29. In Kaimeni Metals case (4) it has been stated that as it is not advisable to have a one-hundred per cent neutralisation lest it lead to inflation, dearness allowance is often a. little less than one-hundred per cent neutralisation. In Bengal Chemicals case (3), after a review of the previous decisions, this Court held that full neutralisation is not normally given except to the very lowest class of employees. Mr. Gokhale pointed cut that though the Tribunal had proceeded on the basis that full neutralisation should not be granted, nevertheless, the rate at which neutralisation has been granted by the Tribunal contravenes the principles laid down by this Court. Mr. Chari, on the other hand, no doubt pointed out that if properly worked out the result would not be, as assumed by the appellant. In any event, he pointed out that no prohibition has been laid down by this Court against the grant of full neutralisation under any circumstance. Without going into this aspect, in our opinion, the matter can be disposed of on a different consideration.

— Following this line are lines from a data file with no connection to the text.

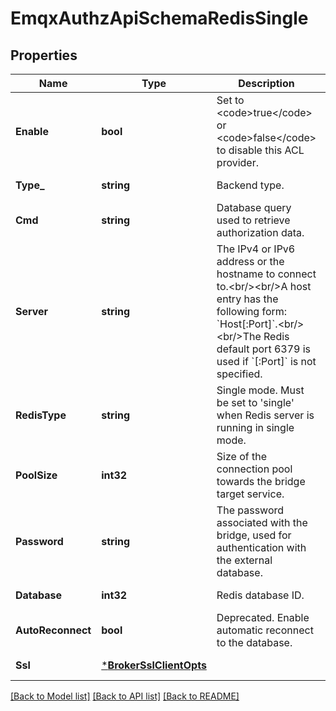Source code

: # EmqxAuthzApiSchemaRedisSingle

## Properties
Name | Type | Description | Notes
------------ | ------------- | ------------- | -------------
**Enable** | **bool** | Set to &lt;code&gt;true&lt;/code&gt; or &lt;code&gt;false&lt;/code&gt; to disable this ACL provider. | [optional] [default to true]
**Type_** | **string** | Backend type. | [default to TYPE_.REDIS]
**Cmd** | **string** | Database query used to retrieve authorization data. | [default to null]
**Server** | **string** | The IPv4 or IPv6 address or the hostname to connect to.&lt;br/&gt;&lt;br/&gt;A host entry has the following form: &#x60;Host[:Port]&#x60;.&lt;br/&gt;&lt;br/&gt;The Redis default port 6379 is used if &#x60;[:Port]&#x60; is not specified. | [default to null]
**RedisType** | **string** | Single mode. Must be set to &#x27;single&#x27; when Redis server is running in single mode. | [optional] [default to REDIS_TYPE.SINGLE]
**PoolSize** | **int32** | Size of the connection pool towards the bridge target service. | [optional] [default to 8]
**Password** | **string** | The password associated with the bridge, used for authentication with the external database. | [optional] [default to null]
**Database** | **int32** | Redis database ID. | [optional] [default to 0]
**AutoReconnect** | **bool** | Deprecated. Enable automatic reconnect to the database. | [optional] [default to true]
**Ssl** | [***BrokerSslClientOpts**](broker.ssl_client_opts.md) |  | [optional] [default to null]

[[Back to Model list]](../README.md#documentation-for-models) [[Back to API list]](../README.md#documentation-for-api-endpoints) [[Back to README]](../README.md)

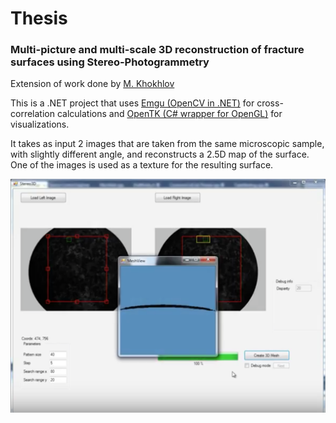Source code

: # Thesis

### Multi-picture and multi-scale 3D reconstruction of fracture surfaces using Stereo-Photogrammetry

Extension of work done by [M. Khokhlov](http://tx.technion.ac.il/~gordoncn/publications/2012/2b_Fisher_Paper.pdf)

This is a .NET project that uses [Emgu (OpenCV in .NET)](http://www.emgu.com/wiki/index.php/Main_Page) for cross-correlation calculations and [OpenTK (C# wrapper for OpenGL)](https://github.com/opentk/opentk) for visualizations.

It takes as input 2 images that are taken from the same microscopic sample, with slightly different angle, and reconstructs a 2.5D map of the surface. One of the images is used as a texture for the resulting surface.

![pic](screenshot.png)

30. The Tribunal, we have already pointed out, has rejected the demand of the Union for grant of dearness allowance at the rate of 45% on cost of living index 610, wages being worked out at 500 and a 5% rise or fall for every 10 points. The Tribunal has taken the view that it is more scientific to provide for a sliding scale. We are in agreement with the Tribunal in this regard and it also accords with the principles laid down by this Court in the Bengal Chemicals case (3).

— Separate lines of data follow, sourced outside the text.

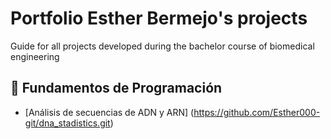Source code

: # Portfolio Esther Bermejo's projects
Guide for all projects developed during the bachelor course of biomedical engineering
## 🧬 Fundamentos de Programación
- [Análisis de secuencias de ADN y ARN] (https://github.com/Esther000-git/dna_stadistics.git)

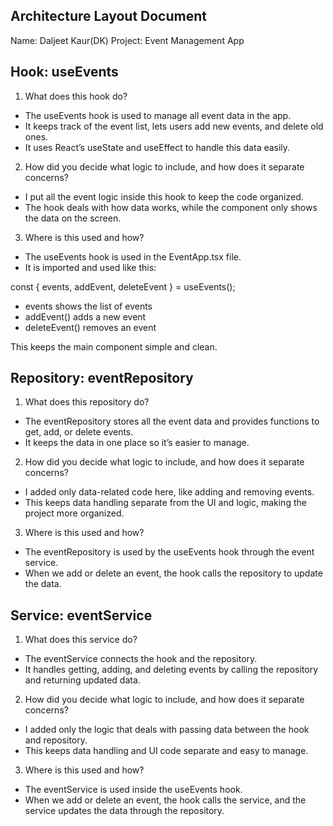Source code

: ## Architecture Layout Document
Name: Daljeet Kaur(DK)
Project: Event Management App

## Hook: useEvents
1. What does this hook do?
- The useEvents hook is used to manage all event data in the app.
- It keeps track of the event list, lets users add new events, and delete old ones.
- It uses React’s useState and useEffect to handle this data easily.

2. How did you decide what logic to include, and how does it separate concerns?
- I put all the event logic inside this hook to keep the code organized.
- The hook deals with how data works, while the component only shows the data on the screen.


3. Where is this used and how?
- The useEvents hook is used in the EventApp.tsx file.
- It is imported and used like this:

const { events, addEvent, deleteEvent } = useEvents();

- events shows the list of events
- addEvent() adds a new event
- deleteEvent() removes an event

This keeps the main component simple and clean.

## Repository: eventRepository
1. What does this repository do?
- The eventRepository stores all the event data and provides functions to get, add, or delete events.
- It keeps the data in one place so it’s easier to manage.

2. How did you decide what logic to include, and how does it separate concerns?
- I added only data-related code here, like adding and removing events.
- This keeps data handling separate from the UI and logic, making the project more organized.

3. Where is this used and how?
- The eventRepository is used by the useEvents hook through the event service.
- When we add or delete an event, the hook calls the repository to update the data.

## Service: eventService
1. What does this service do?
- The eventService connects the hook and the repository.
- It handles getting, adding, and deleting events by calling the repository and returning updated data.

2. How did you decide what logic to include, and how does it separate concerns?
- I added only the logic that deals with passing data between the hook and repository.
- This keeps data handling and UI code separate and easy to manage.

3. Where is this used and how?
- The eventService is used inside the useEvents hook.
- When we add or delete an event, the hook calls the service, and the service updates the data through the repository.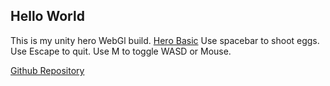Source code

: ## Hello World

This is my unity hero WebGl build.
[Hero Basic](build_webgl_hero)
Use spacebar to shoot eggs.
Use Escape to quit.
Use M to toggle WASD or Mouse.

[Github Repository](https://github.com/f-diallo/unity2_hero)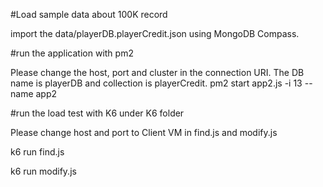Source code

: #Load sample data about 100K record

import the data/playerDB.playerCredit.json using MongoDB Compass.

#run the application with pm2

Please change the host, port and cluster in the connection URI.   The DB name is playerDB and collection is playerCredit. 
pm2 start app2.js -i 13 --name app2

#run the load test with K6 under K6 folder

Please change host and port to Client VM in find.js and modify.js 

k6 run find.js

k6 run modify.js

32. Therefore, in view of these circumstances which are available in the agreement of April 6, 1966, we have to effect a slight modification in the variation fixed by the Industrial Tribunal. We are also of the view the grant at the rate of 2.5% rise in dearness allowance, as awarded by the Industrial Tribunal, will involve the company in an annual burden of Rs. 2,43,000!- and that imposing such a large burden at once might create hardship on the company.
33. In view of these circumstances, we would allow a variation of only 2% on every rise or fall of 10 points in the consumer price index above 600.
34. In the result, the appeal is allowed to the limited extent that the variation of 2.5% fixed in the award is modified to a variation of 2% and in all other respects the Award stands and the appeal dismissed. As the appellants have substantially failed in their contentions, they are directed to pay costs of the respondents in this appeal.